Research is not the main object of the HRSA projects I have been involved. They are focused on developing and enhancing physician educational programs but dissemination is one of the stated objectives and dissemination via peer reviewed publication is strongly encouraged.

I have less experience with NIH grants but I believe the final reports also do not contain the same type of information nor then in depth that go into a manuscript. Some else also commented on this in an earlier blog post when this claim was brought up.

By David Solomon
Dec 24, 2011, 12:40 PM

David Solomon: Why do publishers accept this UPFRONT stipulation that the government will get and publish a copy? Only because it has been forced on the author-publisher system without compensation. Has this taking been litigated? Does the government have a right to everything I write that flows from my research? For how long? My lifetime? Suppose 10 years from now I write a book that uses some of my results, does the government have a right to seize and publish it? If not then how do they get a right to my journal articles?

I fail to see where this right comes from. They have my research report, as specified by our contract, and that should be all they get. They should not get an open ended right to everything I write thereafter, at their choosing.

By David Wojick
Dec 24, 2011, 7:29 AM

To David Solomon, it does not surprise me to learn that agencies that do not publish their research reports do not require good reports. DOE does both and last year they saw over 30 million report downloads. That is public access to federally funded research.

By David Wojick
Dec 24, 2011, 2:12 PM

I’m not questioning the value of an archive. What I’m questioning is the need to have it all archived in one physical location. If a publisher accepts that papers from federally funded research must be free after a given embargo period, they would be much happier if the traffic generated by those free articles continued to contribute to their business, rather than having to cede all traffic to PubMed Central, which seems to desire all that traffic as a means of justifying its own existence.

Can you instead create a set of archiving requirements (XML with metadata as you suggest) and instead have PubMed Central link only to the free version on the publisher’s site? Google seems quite capable of indexing material at more than one location. Are they that much more advanced than scientific researchers? Is it possible to mine the literature if it’s located at different URL’s?

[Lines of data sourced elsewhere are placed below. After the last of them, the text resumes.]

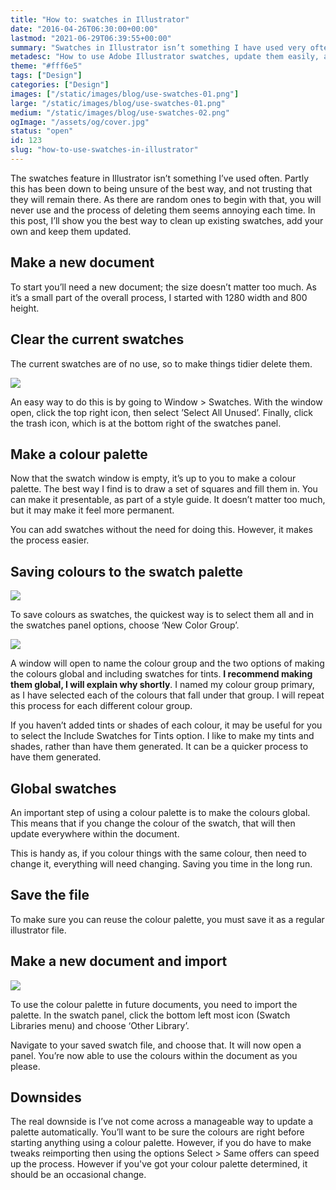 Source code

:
 ```yaml
---
title: "How to: swatches in Illustrator"
date: "2016-04-26T06:30:00+00:00"
lastmod: "2021-06-29T06:39:55+00:00"
summary: "Swatches in Illustrator isn’t something I have used very often. Partly this has been down to being unsure of the best way, and not trusting that they will remain there. As there are random ones to begin with that you will never use and the process of deleting them seems annoying each time. In this post I’ll show you the best way to clean up existing swatches, add your own and keep them updated."
metadesc: "How to use Adobe Illustrator swatches, update them easily, and have it update across your design by making them global."
theme: "#fff6e5"
tags: ["Design"]
categories: ["Design"]
images: ["/static/images/blog/use-swatches-01.png"]
large: "/static/images/blog/use-swatches-01.png"
medium: "/static/images/blog/use-swatches-02.png"
ogImage: "/assets/og/cover.jpg"
status: "open"
id: 123
slug: "how-to-use-swatches-in-illustrator"
---
```


The swatches feature in Illustrator isn’t something I’ve used often. Partly this has been down to being unsure of the best way, and not trusting that they will remain there. As there are random ones to begin with that, you will never use and the process of deleting them seems annoying each time. In this post, I’ll show you the best way to clean up existing swatches, add your own and keep them updated.

## Make a new document
To start you’ll need a new document; the size doesn’t matter too much. As it’s a small part of the overall process, I started with 1280 width and 800 height.

## Clear the current swatches
The current swatches are of no use, so to make things tidier delete them. 

<Image src="/static/images/blog/use-swatches_select-unused1.png" width={738} height={492} />

An easy way to do this is by going to Window > Swatches. With the window open, click the top right icon, then select ’Select All Unused’. Finally, click the trash icon, which is at the bottom right of the swatches panel.

## Make a colour palette
Now that the swatch window is empty, it’s up to you to make a colour palette. The best way I find is to draw a set of squares and fill them in. You can make it presentable, as part of a style guide. It doesn’t matter too much, but it may make it feel more permanent.

You can add swatches without the need for doing this. However, it makes the process easier.

## Saving colours to the swatch palette

<Image src="/static/images/blog/use-swatches_select-new-color-group.png" width={738} height={492} />

To save colours as swatches, the quickest way is to select them all and in the swatches panel options, choose ‘New Color Group’.

<Image src="/static/images/blog/use-swatches_new-color-group.png" width={738} height={492} />

A window will open to name the colour group and the two options of making the colours global and including swatches for tints. **I recommend making them global, I will explain why shortly**. I named my colour group primary, as I have selected each of the colours that fall under that group. I will repeat this process for each different colour group.

If you haven’t added tints or shades of each colour, it may be useful for you to select the Include Swatches for Tints option. I like to make my tints and shades, rather than have them generated. It can be a quicker process to have them generated.

## Global swatches
An important step of using a colour palette is to make the colours global. This means that if you change the colour of the swatch, that will then update everywhere within the document.

This is handy as, if you colour things with the same colour, then need to change it, everything will need changing. Saving you time in the long run.

## Save the file
To make sure you can reuse the colour palette, you must save it as a regular illustrator file.

## Make a new document and import

<Image src="/static/images/blog/use-swatches_swatch-libraries-menu1.png" width={738} height={492} />

To use the colour palette in future documents, you need to import the palette. In the swatch panel, click the bottom left most icon (Swatch Libraries menu) and choose ‘Other Library’.

Navigate to your saved swatch file, and choose that. It will now open a panel. You’re now able to use the colours within the document as you please.

## Downsides
The real downside is I’ve not come across a manageable way to update a palette automatically. You’ll want to be sure the colours are right before starting anything using a colour palette. However, if you do have to make tweaks reimporting then using the options Select > Same offers can speed up the process. However if you've got your colour palette determined, it should be an occasional change.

A few problems with the rest of your post though–not all research is funded by the NIH and not all researchers live in the US. Should foreign researchers who don’t pay US taxes be given free access to the research? The argument that free access is required for anything tax funded is also a bit absurd. My taxes pay for upkeep on the NYC subway system but I must pay a fee to access it. Why aren’t subway rides free for everyone?

By David Crotty
Dec 22, 2011, 9:49 AM

If reference to your last paragraph, in my view whether the researcher is in the US or somewhere else is irrelevant. The point is their research is funded with public money with the goal of fulfilling the objectives of the grant i.e., conducting research in an attempt to answer the research questions. It seem reasonable to make the results generally available except where there is a good reason not to do so, for example defense research. I don’t think there is some absolute need or moral requirement to make it available it just makes sense and is good public policy.

As (I assume) a New York City resident, your taxes go to subsidizing the subway system. You or anyone else including me if I am visiting NYC pays a fee to ride on the subway but it is far less (thank you) than it would be if you weren’t subsidizing the subway with your taxes and probably beyond what many people could afford to pay. The shared cost model in my view is good public policy.

I live in the Lansing Michigan area and I paid $320 in property taxes (just paid them and it is a line item) this year for the Capitol Area Transit Bus System that I never use. If I (or you) were to ride it, I or you would pay a fare but far less.than if it were not subsidized. Further more, it probably wouldn’t be around or would have a far more limited route system. A lot of people do use it and many of them probably couldn’t afford a car so I don’t mind paying it.

I don’t think your example supports the argument that free access to publicly funded research is absurd.

By David Solomon
Dec 22, 2011, 12:26 PM

I’m not making an argument stating that free access to research results (no matter how funded) is absurd. I’m arguing that an argument based on the funding nature of the research doesn’t logically work. If one argues, I’m a taxpayer, my taxes paid for the research, hence it should be free, that doesn’t really work, particularly because under Bayh-Dole, researchers are encouraged to keep the results of their federally funded research locked up and private in order to spur personal financial gain. There are many things taxes pay for that are not made freely available to all. There is much research that is not paid for with public funds. There are many accessing research who do not pay taxes in the US. I think there are much better arguments for opening science results, but “everything that’s paid for by the government should be free” doesn’t fly.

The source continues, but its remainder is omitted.